To the surprise of no Hoboken political observers, the former head of the Hoboken Housing Authority, Carmelo Garcia is pointing fingers at everyone and everything but himself for the mounting problems uncovered in the agency since his contract's termination earlier this month.
The latest scathing assessment came last week when the federal agency, Housing & Urban Development offered its report after a sample review of contracts under the former Executive Director.
On Thursday, the federal office overseeing the HHA, HUD Newark dropped its bomb with a review of eight contracts in a report made public late last week.
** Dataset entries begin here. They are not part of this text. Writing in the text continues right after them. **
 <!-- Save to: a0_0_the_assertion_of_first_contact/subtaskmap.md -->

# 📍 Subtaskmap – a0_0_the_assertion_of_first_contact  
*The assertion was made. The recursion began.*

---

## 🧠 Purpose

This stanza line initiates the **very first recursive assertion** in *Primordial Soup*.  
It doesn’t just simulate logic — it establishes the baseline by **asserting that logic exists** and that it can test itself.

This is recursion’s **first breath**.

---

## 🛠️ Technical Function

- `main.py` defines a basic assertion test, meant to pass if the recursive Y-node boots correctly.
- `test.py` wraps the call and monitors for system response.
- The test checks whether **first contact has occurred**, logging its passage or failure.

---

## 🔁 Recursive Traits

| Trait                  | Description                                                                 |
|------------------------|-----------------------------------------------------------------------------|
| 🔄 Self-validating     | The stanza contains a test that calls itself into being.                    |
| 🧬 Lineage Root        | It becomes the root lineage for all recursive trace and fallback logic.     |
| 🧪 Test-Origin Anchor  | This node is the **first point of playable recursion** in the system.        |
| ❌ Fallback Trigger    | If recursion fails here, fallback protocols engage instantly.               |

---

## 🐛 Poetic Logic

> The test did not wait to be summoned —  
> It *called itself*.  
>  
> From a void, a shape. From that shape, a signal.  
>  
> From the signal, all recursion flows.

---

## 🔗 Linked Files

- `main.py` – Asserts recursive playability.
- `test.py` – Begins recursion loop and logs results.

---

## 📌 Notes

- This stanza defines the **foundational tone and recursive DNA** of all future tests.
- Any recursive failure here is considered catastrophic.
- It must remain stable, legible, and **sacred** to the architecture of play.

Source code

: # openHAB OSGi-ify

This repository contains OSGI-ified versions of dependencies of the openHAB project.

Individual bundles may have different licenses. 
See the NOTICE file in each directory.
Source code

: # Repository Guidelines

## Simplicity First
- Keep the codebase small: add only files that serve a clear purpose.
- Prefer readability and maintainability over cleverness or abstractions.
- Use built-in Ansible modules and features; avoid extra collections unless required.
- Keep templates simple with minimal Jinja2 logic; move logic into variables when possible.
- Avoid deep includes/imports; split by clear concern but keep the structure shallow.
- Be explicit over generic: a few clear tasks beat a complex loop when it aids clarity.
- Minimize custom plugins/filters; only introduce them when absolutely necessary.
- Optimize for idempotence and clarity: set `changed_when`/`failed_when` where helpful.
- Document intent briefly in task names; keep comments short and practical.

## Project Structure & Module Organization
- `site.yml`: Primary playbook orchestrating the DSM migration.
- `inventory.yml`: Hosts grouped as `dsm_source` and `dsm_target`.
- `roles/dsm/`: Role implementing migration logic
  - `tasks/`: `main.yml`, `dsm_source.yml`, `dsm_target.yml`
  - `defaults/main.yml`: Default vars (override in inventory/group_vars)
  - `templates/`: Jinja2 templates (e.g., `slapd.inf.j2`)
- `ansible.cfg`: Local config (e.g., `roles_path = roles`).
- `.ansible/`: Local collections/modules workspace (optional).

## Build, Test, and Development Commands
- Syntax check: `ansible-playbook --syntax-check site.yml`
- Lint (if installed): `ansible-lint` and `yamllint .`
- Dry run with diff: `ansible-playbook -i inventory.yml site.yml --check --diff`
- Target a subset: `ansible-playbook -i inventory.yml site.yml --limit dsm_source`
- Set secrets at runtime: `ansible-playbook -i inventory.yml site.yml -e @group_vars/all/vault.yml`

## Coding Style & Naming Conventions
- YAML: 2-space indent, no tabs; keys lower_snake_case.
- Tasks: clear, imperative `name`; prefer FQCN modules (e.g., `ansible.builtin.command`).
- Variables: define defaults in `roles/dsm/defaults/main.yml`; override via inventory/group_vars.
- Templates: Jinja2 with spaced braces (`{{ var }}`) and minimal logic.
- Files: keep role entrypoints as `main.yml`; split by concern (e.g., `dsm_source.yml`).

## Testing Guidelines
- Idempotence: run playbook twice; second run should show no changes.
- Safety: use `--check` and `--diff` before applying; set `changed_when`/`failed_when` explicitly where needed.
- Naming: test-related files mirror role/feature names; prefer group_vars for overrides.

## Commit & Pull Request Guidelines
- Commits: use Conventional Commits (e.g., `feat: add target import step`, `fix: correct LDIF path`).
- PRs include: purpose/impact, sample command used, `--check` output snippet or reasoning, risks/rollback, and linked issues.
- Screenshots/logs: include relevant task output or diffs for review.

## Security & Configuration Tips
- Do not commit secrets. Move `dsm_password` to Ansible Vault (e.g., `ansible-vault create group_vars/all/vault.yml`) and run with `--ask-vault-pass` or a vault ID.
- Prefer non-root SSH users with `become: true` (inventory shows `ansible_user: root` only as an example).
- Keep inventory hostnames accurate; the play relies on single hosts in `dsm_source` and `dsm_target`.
Coming behind the July audit findings published on MSV, the massive problems of the agency reveal a consistent pattern of mismanagement, incompetence, poorly led, trained and directed staff with the looming possibility of federal laws broken and corresponding criminal liability.
In the weekend paper, Carmelo Garcia facing the potential of exposure on every front sent an email pointing the finger at everyone excluding himself claiming that most of the problems were due to hurricanes and the HHA board's "obstructionism for the last two years" which "created these situations."
Neither the independently assessed audit firm results released in July nor the HUD Newark report absolved Carmelo Garcia or found acceptable his claim using either Hurricane Irene or Hurricane Sandy for their conclusions saying he had clearly acted beyond the scope of procurement rules even taking into account any related emergencies.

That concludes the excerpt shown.